**Work to be completed:**
Look through the entries for the string "diagnosis" and copy every line where it shows up.

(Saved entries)

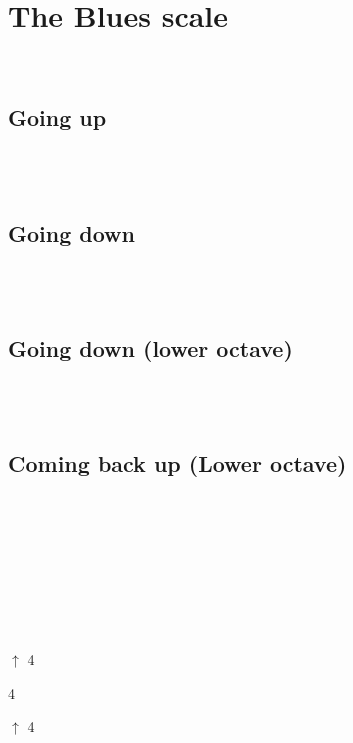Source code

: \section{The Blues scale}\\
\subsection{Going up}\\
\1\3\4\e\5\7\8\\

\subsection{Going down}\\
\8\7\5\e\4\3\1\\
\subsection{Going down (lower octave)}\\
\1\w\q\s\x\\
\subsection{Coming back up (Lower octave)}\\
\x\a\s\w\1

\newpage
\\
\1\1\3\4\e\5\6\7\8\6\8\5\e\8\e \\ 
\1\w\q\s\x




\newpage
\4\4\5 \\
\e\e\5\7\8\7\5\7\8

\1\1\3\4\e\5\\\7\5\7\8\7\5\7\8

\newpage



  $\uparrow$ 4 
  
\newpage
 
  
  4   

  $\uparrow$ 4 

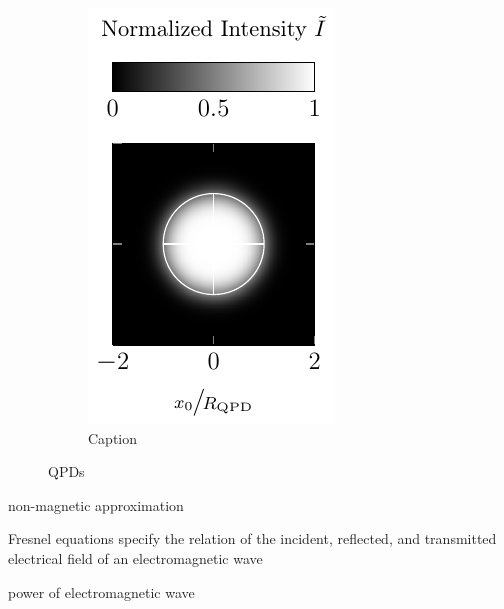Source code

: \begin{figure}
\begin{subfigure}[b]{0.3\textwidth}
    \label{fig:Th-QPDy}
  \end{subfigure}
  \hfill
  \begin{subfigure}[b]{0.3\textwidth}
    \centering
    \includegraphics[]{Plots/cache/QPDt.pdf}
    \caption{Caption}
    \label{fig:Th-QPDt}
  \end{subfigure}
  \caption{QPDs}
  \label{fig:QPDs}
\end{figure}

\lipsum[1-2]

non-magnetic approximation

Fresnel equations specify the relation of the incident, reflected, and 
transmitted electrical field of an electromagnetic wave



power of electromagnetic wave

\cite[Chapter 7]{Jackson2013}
==
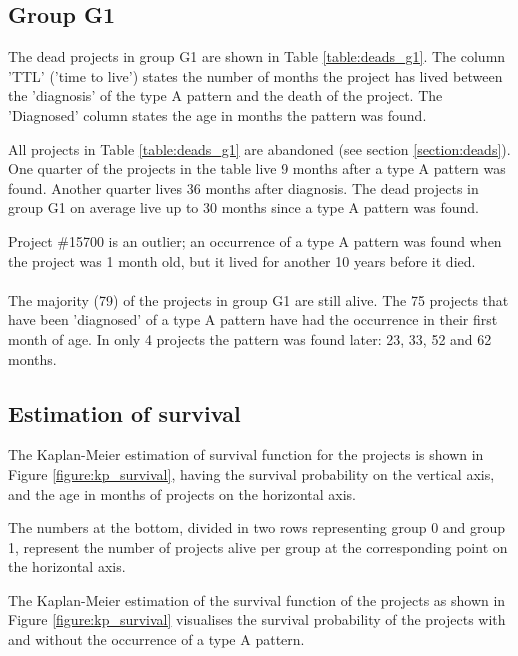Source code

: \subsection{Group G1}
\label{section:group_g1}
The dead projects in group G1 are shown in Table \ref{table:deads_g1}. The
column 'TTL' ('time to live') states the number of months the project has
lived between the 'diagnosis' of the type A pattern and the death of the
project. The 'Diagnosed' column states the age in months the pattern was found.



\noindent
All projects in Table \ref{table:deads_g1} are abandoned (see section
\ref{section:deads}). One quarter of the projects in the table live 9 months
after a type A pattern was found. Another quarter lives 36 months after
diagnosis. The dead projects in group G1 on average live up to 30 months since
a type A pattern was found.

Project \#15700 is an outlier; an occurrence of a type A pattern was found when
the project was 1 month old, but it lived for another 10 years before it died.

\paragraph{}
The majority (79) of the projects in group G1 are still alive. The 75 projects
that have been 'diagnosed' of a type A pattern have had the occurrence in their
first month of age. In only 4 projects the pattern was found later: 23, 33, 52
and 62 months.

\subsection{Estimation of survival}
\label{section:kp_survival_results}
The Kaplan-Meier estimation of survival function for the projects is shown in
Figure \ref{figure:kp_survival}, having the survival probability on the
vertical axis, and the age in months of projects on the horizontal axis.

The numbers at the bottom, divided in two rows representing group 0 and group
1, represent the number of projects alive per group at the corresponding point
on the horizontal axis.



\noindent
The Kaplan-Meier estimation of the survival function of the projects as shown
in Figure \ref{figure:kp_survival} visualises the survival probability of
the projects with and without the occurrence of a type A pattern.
---
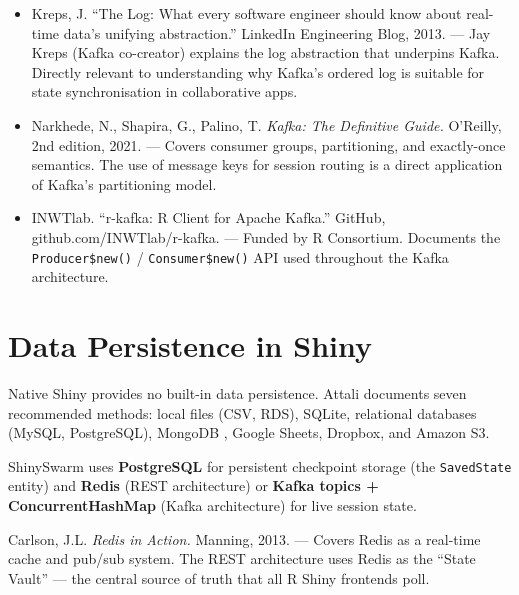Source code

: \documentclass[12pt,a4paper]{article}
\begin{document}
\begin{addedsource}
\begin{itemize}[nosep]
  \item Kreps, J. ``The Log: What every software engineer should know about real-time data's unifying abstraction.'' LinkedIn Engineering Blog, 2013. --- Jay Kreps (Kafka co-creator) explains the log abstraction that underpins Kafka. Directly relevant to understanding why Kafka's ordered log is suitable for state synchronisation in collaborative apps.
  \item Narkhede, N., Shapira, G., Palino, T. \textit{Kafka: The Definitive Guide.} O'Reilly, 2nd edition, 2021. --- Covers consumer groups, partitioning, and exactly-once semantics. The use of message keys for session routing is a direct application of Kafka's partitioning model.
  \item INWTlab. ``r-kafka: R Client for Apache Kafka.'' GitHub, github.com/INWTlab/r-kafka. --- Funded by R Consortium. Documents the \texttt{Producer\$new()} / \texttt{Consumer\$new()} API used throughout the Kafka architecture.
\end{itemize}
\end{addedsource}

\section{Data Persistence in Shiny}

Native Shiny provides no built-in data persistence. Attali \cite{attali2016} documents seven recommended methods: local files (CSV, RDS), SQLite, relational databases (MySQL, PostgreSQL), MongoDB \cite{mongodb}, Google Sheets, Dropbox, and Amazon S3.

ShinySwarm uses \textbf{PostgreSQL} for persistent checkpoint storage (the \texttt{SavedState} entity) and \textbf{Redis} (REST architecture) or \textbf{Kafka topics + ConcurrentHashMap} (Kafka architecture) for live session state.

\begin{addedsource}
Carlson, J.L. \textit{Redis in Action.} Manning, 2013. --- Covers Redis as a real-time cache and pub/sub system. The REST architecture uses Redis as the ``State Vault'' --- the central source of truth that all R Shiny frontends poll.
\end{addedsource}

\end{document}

**Output of the task:**
lived between the 'diagnosis' of the type A pattern and the death of the
diagnosis. The dead projects in group G1 on average live up to 30 months since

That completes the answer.